Into the Abyss ****
Directed by: Werner Herzog.
All they wanted was the red Camaro. Michael Perry and Jason Burkett were teenagers – just over 18 – and they knew another kid, Adam Stotler, and his family had a Camaro they wanted to drive. They planned to go over to his house and ask for a place to spend the night, and when everyone was asleep, steal the car. When they get there however, Adam is out, and only his mother is at home. They change the plan, tricking her into letting them in the house; they shoot her in the head, wrap the body up and dump in a nearby lake. When they return however, they discover that the gates of this gated community are locked for the night, and they don’t know they code. Undeterred, they sit and wait – and when Adam and his friend Jeremy Richardson – come back, they fool the two of them, take them out to the woods and kill them, then go back to Adam’s house and steal the Camaro. And Adam’s truck for good measure. They spend the next couple of days joy riding and bragging about what they did. The police move in, a shootout ensues, but the pair is quickly arrested. Perry confesses leads investigators to the bodies of the two boys and at trial is found guilty and given the death penalty. At a separate trial, Burkett is also found guilty and given life in prison with no possibility of parole for 40 years. What may have tipped the jury away from death was his father speaking at the sentencing hearing, blaming himself for what his son did, because he spent most of his own life in prison.
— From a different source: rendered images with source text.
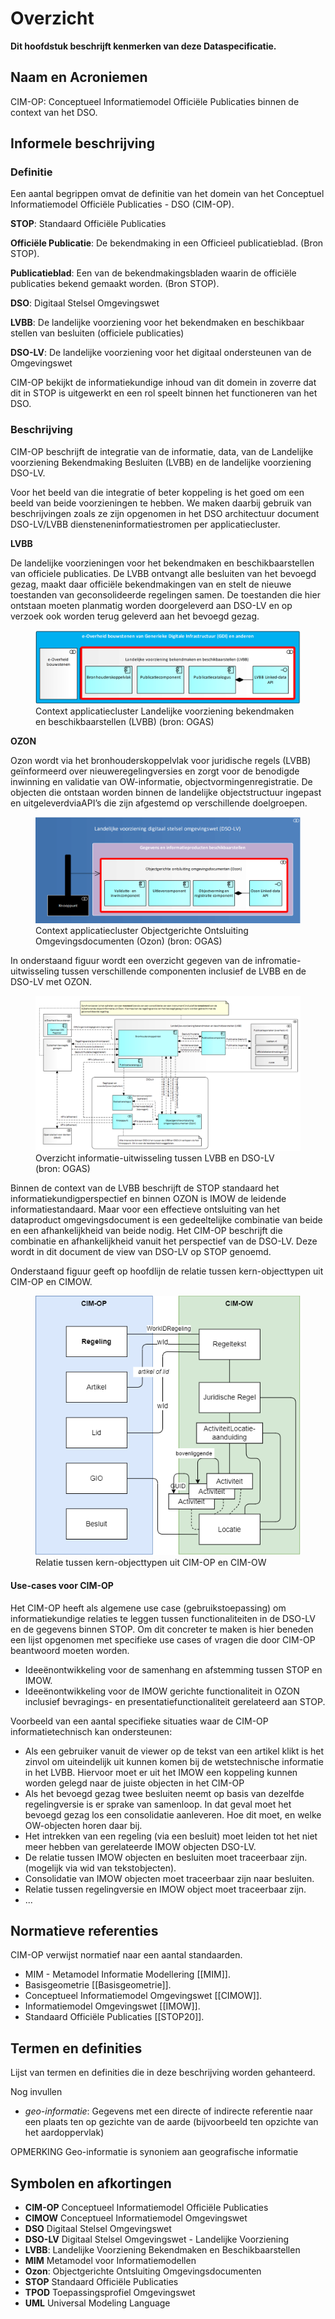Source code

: # Overzicht


**Dit hoofdstuk beschrijft kenmerken van deze Dataspecificatie.**

## Naam en Acroniemen

CIM-OP: Conceptueel Informatiemodel Officiële Publicaties binnen de context van het DSO.

## Informele beschrijving

### Definitie

Een aantal begrippen omvat de definitie van het domein van het Conceptuel Informatiemodel Officiële Publicaties - DSO (CIM-OP).

**STOP**: Standaard Officiële Publicaties

**Officiële Publicatie**: De bekendmaking in een Officieel publicatieblad. (Bron STOP).

**Publicatieblad**: Een van de bekendmakingsbladen waarin de officiële publicaties bekend gemaakt worden. (Bron STOP).

**DSO**: Digitaal Stelsel Omgevingswet

**LVBB**: De landelijke voorziening voor het bekendmaken en beschikbaar stellen van besluiten (officiele publicaties)

**DSO-LV**: De landelijke voorziening voor het digitaal ondersteunen van de Omgevingswet

CIM-OP bekijkt de informatiekundige inhoud van dit domein in zoverre dat dit in STOP is uitgewerkt en een rol speelt binnen het functioneren van het DSO.

### Beschrijving

CIM-OP beschrijft de integratie van de informatie, data, van de Landelijke voorziening Bekendmaking Besluiten (LVBB) en de landelijke voorziening DSO-LV.

Voor het beeld van die integratie of beter koppeling is het goed om een beeld van beide voorzieningen te hebben. We maken daarbij gebruik van beschrijvingen zoals ze zijn opgenomen in het DSO architectuur document DSO-LV/LVBB diensteneninformatiestromen per applicatiecluster.

**LVBB**

De landelijke voorzieningen voor het bekendmaken en beschikbaarstellen van officiele publicaties. De LVBB ontvangt alle besluiten van het bevoegd gezag, maakt daar officiële bekendmakingen van en stelt de nieuwe toestanden van geconsolideerde regelingen samen. De toestanden die hier ontstaan moeten planmatig worden doorgeleverd aan DSO-LV en op verzoek ook worden terug geleverd aan het bevoegd gezag.

<figure id="Figuur_1">
<img src="media/LVBB-architectuur.png" alt="">
<figcaption>Context applicatiecluster Landelijke voorziening bekendmaken en beschikbaarstellen (LVBB) (bron: OGAS)</figcaption>
</figure>

**OZON**

Ozon wordt via het bronhouderskoppelvlak voor juridische regels (LVBB) geïnformeerd over nieuweregelingversies en zorgt voor de benodigde inwinning en validatie van OW-informatie, objectvormingenregistratie. De objecten die ontstaan worden binnen de landelijke objectstructuur ingepast en uitgeleverdviaAPI’s die zijn afgestemd op verschillende doelgroepen.

<figure id="Figuur_2">
<img src="media/OZON-architectuur.png" alt="">
<figcaption>Context applicatiecluster Objectgerichte Ontsluiting Omgevingsdocumenten (Ozon) (bron: OGAS)</figcaption>
</figure>

In onderstaand figuur wordt een overzicht gegeven van de infromatie-uitwisseling tussen verschillende componenten inclusief de LVBB en de DSO-LV met OZON.

<figure id="Figuur_3">
<img src="media/Informatieuitwisseling LVBB-DSO-LV.png" alt="">
<figcaption>Overzicht informatie-uitwisseling tussen LVBB en DSO-LV (bron: OGAS)</figcaption>
</figure>

Binnen de context van de LVBB beschrijft de STOP standaard het informatiekundigperspectief en binnen OZON is IMOW de leidende informatiestandaard. Maar voor een effectieve ontsluiting van het dataproduct omgevingsdocument is een gedeeltelijke combinatie van beide en een afhankelijkheid van beide nodig. Het CIM-OP beschrijft die combinatie en afhankelijkheid vanuit het perspectief van de DSO-LV. Deze wordt in dit document de view van DSO-LV op STOP genoemd.

Onderstaand figuur geeft op hoofdlijn de relatie tussen kern-objecttypen uit CIM-OP en CIMOW.

<figure id="Figuur_4">
<img src="media/CIMOP-CIMOW koppeling.png" alt="">
<figcaption>Relatie tussen kern-objecttypen uit CIM-OP en CIM-OW</figcaption>
</figure>

#### Use-cases voor CIM-OP

Het CIM-OP heeft als algemene use case (gebruikstoepassing) om informatiekundige relaties te leggen tussen functionaliteiten in de DSO-LV en de gegevens binnen STOP. Om dit concreter te maken is hier beneden een lijst opgenomen met specifieke use cases of vragen die door CIM-OP beantwoord moeten worden.

- Ideeënontwikkeling voor de samenhang en afstemming tussen STOP en IMOW.
- Ideeënontwikkeling voor de IMOW gerichte functionaliteit in OZON inclusief bevragings- en presentatiefunctionaliteit gerelateerd aan STOP.

Voorbeeld van een aantal specifieke situaties waar de CIM-OP informatietechnisch kan ondersteunen:
- Als een gebruiker vanuit de viewer op de tekst van een artikel klikt is het zinvol om uiteindelijk uit kunnen komen bij de wetstechnische informatie in het LVBB. Hiervoor moet er uit het IMOW een koppeling kunnen worden gelegd naar de juiste objecten in het CIM-OP 
- Als het bevoegd gezag twee besluiten neemt op basis van dezelfde regelingversie is er sprake van samenloop. In dat geval moet het bevoegd gezag los een consolidatie aanleveren. Hoe dit moet, en welke OW-objecten horen daar bij.
- Het intrekken van een regeling (via een besluit) moet leiden tot het niet meer hebben van gerelateerde IMOW objecten DSO-LV.
- De relatie tussen IMOW objecten en besluiten moet traceerbaar zijn. (mogelijk via wid van tekstobjecten).
- Consolidatie van IMOW objecten moet traceerbaar zijn naar besluiten.
- Relatie tussen regelingversie en IMOW object moet traceerbaar zijn.
- ...


## Normatieve referenties

CIM-OP verwijst normatief naar een aantal standaarden.

 - MIM - Metamodel Informatie Modellering [[MIM]].
 - Basisgeometrie [[Basisgeometrie]].
 - Conceptueel Informatiemodel Omgevingswet [[CIMOW]].
 - Informatiemodel Omgevingswet [[IMOW]].
 - Standaard Officiële Publicaties [[STOP20]].

## Termen en definities

Lijst van termen en definities die in deze beschrijving worden gehanteerd.

<aside class="note">
Nog invullen
</aside>

 - <dfn>geo-informatie</dfn>: Gegevens met een directe of indirecte referentie naar een plaats ten op gezichte
van de aarde (bijvoorbeeld ten opzichte van het aardoppervlak)

OPMERKING Geo-informatie is synoniem aan geografische informatie

## Symbolen en afkortingen

- **CIM-OP** Conceptueel Informatiemodel Officiële Publicaties
- **CIMOW** Conceptueel Informatiemodel Omgevingswet
- **DSO** Digitaal Stelsel Omgevingswet
- **DSO-LV** Digitaal Stelsel Omgevingswet - Landelijke Voorziening
- **LVBB**: Landelijke Voorziening Bekendmaken en Beschikbaarstellen
- **MIM** Metamodel voor Informatiemodellen
- **Ozon**: Objectgerichte Ontsluiting Omgevingsdocumenten
- **STOP** Standaard Officiële Publicaties
- **TPOD** Toepassingsprofiel Omgevingswet
- **UML** Universal Modeling Language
This is the story that the Werner Herzog’s new documentary Into the Abyss tells. It is one of the saddest films of the year, and one of the unlikeliest anti-death penalty documentaries I have ever seen. I have seen many anti-death penalty documentaries over the years, and normally they focus on flaws in the system – taking on the cases of innocent or possibility innocent people who have been condemned to death. That isn’t what Into the Abyss is about. There is way too much evidence against them to believe that Perry and Burkett are innocent of the crimes they were convicted for – although Perry says he didn’t do anything, and Burkett says he was there and didn’t kill anyone no one really believes them – not even Herzog. When he first meets Perry he tells him “Just because I’m here, that doesn’t mean I have to like you. I just don’t believe that the State should execute people”.
What Herzog does in Into the Abyss is detail the crime, and then details the sad lives that everyone involved in the crime have lived. You do feel worse for Burkett, who with a father constantly away in jail and a mother in disability raising five kids in a trailer park, never seemed to have much of a chance. Perry did have a more supportive family, but chucked it all away because he didn’t want to go to school – he didn’t want to do much of anything except hang out and do drugs. He admits as much, and he leaves a lasting impression on the movie, with his goofy smile. He still seems to be just a kid. Still, the details of both of their lives leading up to the murders are heartbreaking, even if their stories are far too commonplace. The interview he gets with Burkett’s father, also in jail, is just plain sad.
But Herzog never excuses their crimes. He interviews the police who investigated the crimes, and the family members of the victims, who are still dealing with their loss 10 years after the murders. Richardson’s brother, who looks tough with his tattoos, can barely hold himself together on camera, breaking down in tears multiple times as he talks about his brother. And Adam’s sister (who also lost her mother in this crime) is just as shaken up, although she appears to be able to hold herself together just a little bit better. Their interviews make one thing clear however – they will never get over their loss.
Herzog also gets an interview with a man who during his time with the Texas penal system (where this crime took place) oversaw over 120 executions. It got to a point where they were executing two people a week. He was a staunch advocate of capital punishment when he started, but after so many executions, he just couldn’t take it anymore. Even if you agree that some people deserve to die for their crimes and the State should have the right to execute people, you have to ask yourself if the State has the right to ask their employees to do it. How is a prison guard in charge of executing prisoners supposed to deal with being there and strapping down the condemned and watching them die. Over 120 times. I’m not amazed that some guards eventually crack under the weight of what they have seen – I’m amazed more don’t.
Werner Herzog is one of the mad geniuses of film. He often injects some strange things into his documentaries – like the part of his last documentary, Cave of Forgotten Dreams, about cave paintings, where he ends the film talking about albino alligators for some reason. What all these Texans made of this crazy German is something I don’t know, but at times, they do seem to be shaken by his bluntness. I mean this in a good way – Herzog doesn’t pussyfoot around. But he also doesn’t go off on any of his tangents in Into the Abyss. He realizes this story is sad enough as it is, and it doesn’t need these forays. There is only one moment – in the movie’s first scene, an interview with the Prison Chaplain, whose job it is to be with the condemned until they die, where Herzog asks a completely off the wall question. The Chaplain talks about golfing, and seeing the trees and having encounters with the squirrels. Herzog, always interested in animals, asks the Chaplain to tell him about one of those squirrel encounters. His answer surprised me. From such a seemingly innocent question, comes the first time in the movie that someone will break down crying. It won’t be the last. Herzog has made a powerful film about the death penalty, and he does it not by skirting the issue, but by facing it head on. If you want to execute someone, the least you can do is get to know them.